[Problem] Among the lines below, copy exactly those from the one with "Once running, the" through the one with "requests for access.", counting both ends.

[Material supplied]
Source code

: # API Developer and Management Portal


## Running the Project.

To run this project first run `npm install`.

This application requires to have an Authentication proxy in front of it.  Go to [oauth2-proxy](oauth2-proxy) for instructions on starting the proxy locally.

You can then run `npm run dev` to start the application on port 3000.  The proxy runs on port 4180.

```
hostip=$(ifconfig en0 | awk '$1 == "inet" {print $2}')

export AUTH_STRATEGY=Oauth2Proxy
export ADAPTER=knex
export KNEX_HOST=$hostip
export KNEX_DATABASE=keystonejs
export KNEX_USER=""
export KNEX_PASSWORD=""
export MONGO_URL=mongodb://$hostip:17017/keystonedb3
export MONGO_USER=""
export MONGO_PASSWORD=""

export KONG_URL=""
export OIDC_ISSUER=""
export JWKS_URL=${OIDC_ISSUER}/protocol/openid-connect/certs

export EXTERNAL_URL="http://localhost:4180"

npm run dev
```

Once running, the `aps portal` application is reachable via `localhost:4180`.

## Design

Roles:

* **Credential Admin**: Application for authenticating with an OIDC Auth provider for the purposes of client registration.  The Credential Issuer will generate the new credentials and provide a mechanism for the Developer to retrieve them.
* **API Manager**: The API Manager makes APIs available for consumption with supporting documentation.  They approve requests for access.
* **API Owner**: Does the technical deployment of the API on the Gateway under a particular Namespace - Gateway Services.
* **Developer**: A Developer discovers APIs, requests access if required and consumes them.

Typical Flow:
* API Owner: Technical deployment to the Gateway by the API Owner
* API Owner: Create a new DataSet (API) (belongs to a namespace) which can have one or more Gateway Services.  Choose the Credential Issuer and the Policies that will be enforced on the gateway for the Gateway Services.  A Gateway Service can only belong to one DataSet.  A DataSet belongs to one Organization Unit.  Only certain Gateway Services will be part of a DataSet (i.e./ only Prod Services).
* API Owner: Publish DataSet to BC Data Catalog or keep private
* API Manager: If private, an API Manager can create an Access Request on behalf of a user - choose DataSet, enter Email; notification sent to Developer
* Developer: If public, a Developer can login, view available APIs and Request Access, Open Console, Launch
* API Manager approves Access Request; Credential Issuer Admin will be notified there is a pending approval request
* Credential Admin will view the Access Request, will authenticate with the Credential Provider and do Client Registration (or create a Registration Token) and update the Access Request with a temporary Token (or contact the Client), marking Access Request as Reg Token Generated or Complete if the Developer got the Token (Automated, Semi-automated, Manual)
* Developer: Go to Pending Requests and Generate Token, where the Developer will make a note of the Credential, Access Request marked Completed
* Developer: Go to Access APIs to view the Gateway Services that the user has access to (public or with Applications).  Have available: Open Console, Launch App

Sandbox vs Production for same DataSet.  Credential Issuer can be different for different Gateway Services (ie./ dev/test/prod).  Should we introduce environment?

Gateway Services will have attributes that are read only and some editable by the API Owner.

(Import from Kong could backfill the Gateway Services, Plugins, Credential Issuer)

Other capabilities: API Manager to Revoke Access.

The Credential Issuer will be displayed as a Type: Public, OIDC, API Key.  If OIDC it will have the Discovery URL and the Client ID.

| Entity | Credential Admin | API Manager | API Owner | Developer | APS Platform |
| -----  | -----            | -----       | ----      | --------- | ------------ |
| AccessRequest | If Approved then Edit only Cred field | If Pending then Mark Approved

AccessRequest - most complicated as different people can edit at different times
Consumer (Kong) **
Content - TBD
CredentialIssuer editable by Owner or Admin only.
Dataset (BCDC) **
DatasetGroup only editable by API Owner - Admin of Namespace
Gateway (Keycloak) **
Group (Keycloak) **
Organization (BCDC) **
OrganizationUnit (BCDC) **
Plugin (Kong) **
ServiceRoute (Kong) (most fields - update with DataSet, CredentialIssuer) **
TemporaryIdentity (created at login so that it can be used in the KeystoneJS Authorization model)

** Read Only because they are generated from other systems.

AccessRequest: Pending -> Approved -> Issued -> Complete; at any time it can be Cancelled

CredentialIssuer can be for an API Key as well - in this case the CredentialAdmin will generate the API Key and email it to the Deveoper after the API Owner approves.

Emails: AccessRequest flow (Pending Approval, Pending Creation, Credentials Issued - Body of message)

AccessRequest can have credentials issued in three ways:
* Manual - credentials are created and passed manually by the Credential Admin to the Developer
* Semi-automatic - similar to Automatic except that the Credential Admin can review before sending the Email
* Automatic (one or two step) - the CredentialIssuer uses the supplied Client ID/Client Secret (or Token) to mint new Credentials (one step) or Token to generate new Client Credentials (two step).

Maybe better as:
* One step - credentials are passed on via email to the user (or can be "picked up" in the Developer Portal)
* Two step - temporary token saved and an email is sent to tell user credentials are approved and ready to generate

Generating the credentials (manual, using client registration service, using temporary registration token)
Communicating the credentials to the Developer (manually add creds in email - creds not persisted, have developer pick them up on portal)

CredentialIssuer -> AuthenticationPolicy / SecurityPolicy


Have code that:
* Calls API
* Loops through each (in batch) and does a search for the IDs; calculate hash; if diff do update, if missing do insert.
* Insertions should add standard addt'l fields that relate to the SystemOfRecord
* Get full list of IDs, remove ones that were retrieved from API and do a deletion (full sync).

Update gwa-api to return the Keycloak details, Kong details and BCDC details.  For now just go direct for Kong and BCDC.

[Exercise solution]
Once running, the `aps portal` application is reachable via `localhost:4180`.

## Design

Roles:

* **Credential Admin**: Application for authenticating with an OIDC Auth provider for the purposes of client registration.  The Credential Issuer will generate the new credentials and provide a mechanism for the Developer to retrieve them.
* **API Manager**: The API Manager makes APIs available for consumption with supporting documentation.  They approve requests for access.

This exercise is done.